WHAT YOU HAVE TO DO: Each line of the entries below that includes "print" belongs in your answer.

AVAILABLE DATA: Begin

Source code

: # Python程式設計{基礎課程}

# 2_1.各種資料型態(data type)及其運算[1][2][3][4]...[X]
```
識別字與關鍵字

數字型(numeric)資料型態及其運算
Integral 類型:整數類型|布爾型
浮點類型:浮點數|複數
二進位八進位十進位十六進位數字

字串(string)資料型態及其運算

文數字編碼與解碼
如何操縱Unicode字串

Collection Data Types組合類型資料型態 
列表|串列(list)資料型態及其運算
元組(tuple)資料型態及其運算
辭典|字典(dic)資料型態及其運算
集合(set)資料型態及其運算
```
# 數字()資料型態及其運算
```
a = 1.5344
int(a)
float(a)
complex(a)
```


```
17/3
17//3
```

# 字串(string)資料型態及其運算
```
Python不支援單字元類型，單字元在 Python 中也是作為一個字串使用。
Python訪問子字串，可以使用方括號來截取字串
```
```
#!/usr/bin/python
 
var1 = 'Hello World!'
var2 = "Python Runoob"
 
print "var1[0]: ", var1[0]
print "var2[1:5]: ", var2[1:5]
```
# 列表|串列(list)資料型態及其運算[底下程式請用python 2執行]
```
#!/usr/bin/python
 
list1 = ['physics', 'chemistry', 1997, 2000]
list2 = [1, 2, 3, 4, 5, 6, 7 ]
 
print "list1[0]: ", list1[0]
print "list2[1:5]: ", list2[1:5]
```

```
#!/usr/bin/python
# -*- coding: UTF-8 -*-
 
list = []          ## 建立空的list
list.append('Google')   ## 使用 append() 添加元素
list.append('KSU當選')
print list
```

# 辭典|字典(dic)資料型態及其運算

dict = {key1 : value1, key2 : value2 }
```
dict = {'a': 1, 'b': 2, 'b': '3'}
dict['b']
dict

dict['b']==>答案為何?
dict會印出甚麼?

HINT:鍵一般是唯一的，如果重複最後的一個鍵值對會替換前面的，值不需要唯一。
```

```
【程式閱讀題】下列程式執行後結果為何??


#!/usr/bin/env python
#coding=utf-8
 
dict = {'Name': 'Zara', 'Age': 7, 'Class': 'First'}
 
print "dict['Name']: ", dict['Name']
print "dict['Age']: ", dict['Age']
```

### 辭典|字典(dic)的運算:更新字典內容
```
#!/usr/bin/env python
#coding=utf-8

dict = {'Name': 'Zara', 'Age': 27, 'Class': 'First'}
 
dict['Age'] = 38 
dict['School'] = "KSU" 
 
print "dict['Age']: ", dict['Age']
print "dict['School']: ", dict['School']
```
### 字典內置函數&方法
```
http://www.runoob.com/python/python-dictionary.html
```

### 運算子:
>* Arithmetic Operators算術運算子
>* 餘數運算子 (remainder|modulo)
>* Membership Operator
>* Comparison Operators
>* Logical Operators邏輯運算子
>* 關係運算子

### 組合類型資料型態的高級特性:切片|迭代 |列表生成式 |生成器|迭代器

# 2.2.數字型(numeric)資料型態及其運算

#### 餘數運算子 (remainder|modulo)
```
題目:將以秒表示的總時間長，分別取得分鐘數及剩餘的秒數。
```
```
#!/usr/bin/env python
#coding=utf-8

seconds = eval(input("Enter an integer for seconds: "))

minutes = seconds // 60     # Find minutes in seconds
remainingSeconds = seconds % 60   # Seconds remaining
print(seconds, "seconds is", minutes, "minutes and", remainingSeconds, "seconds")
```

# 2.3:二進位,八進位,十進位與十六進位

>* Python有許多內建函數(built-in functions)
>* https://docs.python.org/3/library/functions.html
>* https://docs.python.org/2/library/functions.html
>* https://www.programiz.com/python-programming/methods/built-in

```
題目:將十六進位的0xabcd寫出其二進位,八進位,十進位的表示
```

AVAILABLE DATA: End

ANSWER TO THIS TASK:
print "var1[0]: ", var1[0]
print "var2[1:5]: ", var2[1:5]
print "list1[0]: ", list1[0]
print "list2[1:5]: ", list2[1:5]
print list
print "dict['Name']: ", dict['Name']
print "dict['Age']: ", dict['Age']
print "dict['Age']: ", dict['Age']
print "dict['School']: ", dict['School']
print(seconds, "seconds is", minutes, "minutes and", remainingSeconds, "seconds")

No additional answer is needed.